DGE: I love your story about the letter you sent Bellow, and his response. Do you mind sharing that again?

ST: As it happens, I exchanged a few letters with Bellow. The first came when I was a writing fellow at Stanford, and I was moved one morning to let him know how much I appreciated his work. Somehow in the letter I mentioned my belief that he had “a warm Jewish heart.” That was the phrase Bellow responded to when he wrote back. But in subsequent years, I wondered if one reason he answered was because he recognized the last name, having known my father. When I was in law school, he won the Nobel Prize and a friend of mine at Rolling Stone commissioned me to interview Bellow for the magazine. I got no answer to my letters and finally thought of calling him person-to-person at his office. I recognized his voice immediately and began pouring my heart out and explaining my qualifications. The operator interrupted suddenly. “Wait a minute, wait a minute,” she said, “is this Saul?” Bellow said yes with an air of defeat, but still said no to me during a brief ensuing conversation. The operator’s insistence on doing her job, Nobel Prize be damned, reminded me of moments Bellow created, reflecting the so-called tyranny of petty bureaucrats, including a lovely reversal in Herzog, when an African-American police officer stops Moses Herzog on Lake Shore Drive and addresses him as “Moses.”

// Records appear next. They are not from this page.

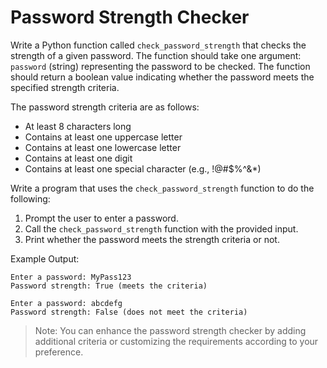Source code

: # Password Strength Checker

Write a Python function called `check_password_strength` that checks the strength of a given password. The function
should take one argument: `password` (string) representing the password to be checked. The function should return a
boolean value indicating whether the password meets the specified strength criteria.

The password strength criteria are as follows:

- At least 8 characters long
- Contains at least one uppercase letter
- Contains at least one lowercase letter
- Contains at least one digit
- Contains at least one special character (e.g., !@#$%^&*)

Write a program that uses the `check_password_strength` function to do the following:

1. Prompt the user to enter a password.
2. Call the `check_password_strength` function with the provided input.
3. Print whether the password meets the strength criteria or not.

Example Output:

```
Enter a password: MyPass123
Password strength: True (meets the criteria)

Enter a password: abcdefg
Password strength: False (does not meet the criteria)
```

> Note: You can enhance the password strength checker by adding additional criteria or customizing the requirements
> according to your preference.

Years later, I was invited to meet Bellow by a mutual friend and turned down the opportunity. By then I was convinced that certain writers are, in the phrase, ‘better read than met.’

DGE: Your first book, One L, explored your law school experiences. Ten years later, already a lawyer, your first novel, Presumed Innocent, arose from your courtroom experiences. You’ve always been a lawyer/writer or writer/lawyer. I imagine your legal career could have gone forth as a solo enterprise. But what about your writing career? What would it be without your other job?

ST: One L was a solid success for a first book. I’d gone to law school vowing that I would remain a writer, but I was both enchanted by the law and reluctant to relive the agonizing experiences I had at Stanford, when I felt I was trying to tear the work out of myself. So I decided to move on to practice and was lucky enough to land a job at the U.S. Attorney’s Office in Chicago. Almost every current or former Assistant U.S. Attorney will tell you that it’s the best legal job imaginable, full of meaningful work and talented comrades. It’s also a consuming enterprise, and finding the time to write with a young family was difficult. The only periods available, when I was not engulfed with thoughts about my cases was thirty minutes on the morning commuter train and a couple hours late on Sunday nights, after everybody was asleep.

In those hours, during my first years as an AUSA, I wrote yet another unpublished novel. It attracted some interest in New York, but I shifted away from it in favor of a new effort about a prosecutor. My job left me teeming with emotion every day, feelings that I needed to explore on paper. The idea that the prosecutor in that story would end up accused of the murder he was investigating came along as I writing, and was inspired in part by a call by the same literary agent who had sold One L. I told her what I was working on and she interrupted me to say, “Well, there’s a trial in there, isn’t there?” I was always too buffaloed by her to say no. Ultimately, I kept the idea of the trial but decided to leave the agent, in favor of Gail Hochman who had been the editorial assistant while I was writing One L, and who had given me solid advice throughout. She has continued to do so for more than forty years.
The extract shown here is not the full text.